The difference between beer and pale ale is a fairly obvious to an experienced beer drinker. However, for those beer drinkers who are not as experienced, the difference can be harder to articulate. When most inexperienced beer drinkers think of beer they think of a brands like Budweiser. However, Budweiser is a lager. In this article, the differences between a lager and a pale ale will be explained.
The first difference between a lighter beer like a lager and a pale ale will be the color. Pale ales tend to be copper, amber or reddish in color, whereas a lager will be more of a clearer, golden color. All you have to do is pour your beer into a glass in order to tell the color difference between a pale ale and a light beer like a lager.
When figuring out the difference between a beer like a lager and a pale ale, the main distinguishing element will be the taste. A pale ale tends to have a more complex taste. A brewer may use fruit or extra hops, which can leave a stronger flavor on the palate of the beer drinker. Lagers will normally be crisper and have a cleaner more direct taste. The reason why most of the commercialized beers are lagers is because the taste of a lager tends to go over well with the average beer drinker, while sometimes the flavor and perceived "heaviness" of an ale can appeal to the more experience beer connoisseur.

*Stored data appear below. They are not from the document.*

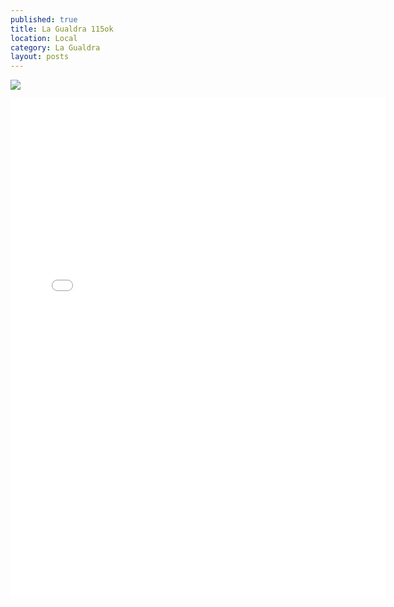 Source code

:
 ```yaml
---
published: true
title: La Gualdra 115ok
location: Local
category: La Gualdra
layout: posts
---
```


![](http://i.imgur.com/PRPUM9i.png)

<iframe width="600" height="800" src="//e.issuu.com/embed.html#1493577/4763088" frameborder="0" allowfullscreen></iframe>

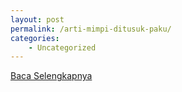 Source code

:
 ```yaml
---
layout: post
permalink: /arti-mimpi-ditusuk-paku/
categories:
    - Uncategorized
---
```


[Baca Selengkapnya](/07) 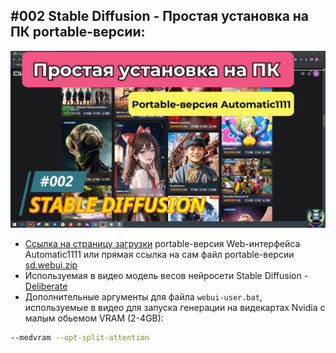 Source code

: ## #002 Stable Diffusion - Простая установка на ПК portable-версии:
[![youtube_manual](002.jpg)](https://www.youtube.com/watch?v=IiZ359xZa0I)
- [Ссылка на страницу загрузки](https://github.com/AUTOMATIC1111/stable-diffusion-webui/releases) portable-версия Web-интерфейса Automatic1111 или прямая ссылка на сам файл portable-версии [sd.webui.zip](https://github.com/AUTOMATIC1111/stable-diffusion-webui/releases/download/v1.0.0-pre/sd.webui.zip)
- Используемая в видео модель весов нейросети Stable Diffusion - [Deliberate](https://civitai.com/models/4823/deliberate)
- Дополнительные аргументы для файла `webui-user.bat`, используемые в видео для запуска генерации на видекартах Nvidia с малым обьемом VRAM (2-4GB):
```bash
--medvram --opt-split-attention
```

Another noticeable difference between a lighter beer such as a lager and a pale ale is the perceived weight that the beer drinker feels after finishing the beer. The complex flavor and often extra sugars can make a pale ale feel heavier to a beer drinker once they taste it. In addition, many pale ales have extra carbonation to add to their flavors, which causes an extra sensation of heaviness in the beer drinker's stomach. Many lagers have high levels of carbonation, but because of their cleaner taste, beer drinkers tend to feel less bloated after drinking them. This is why they are often perceived as lighter beers.
There are a wide variety of variables that go into the brewing and crafting of all the different kinds of beers. The differences that can be added to the brewing process between ales, porters, lagers, stouts range from temperature changes as well as a vast array of ingredient combinations. These three categories were meant to mark out the three most frequently and easily noticeable differences between a pale ale and the everyday beer that most people pick up from their local grocery store.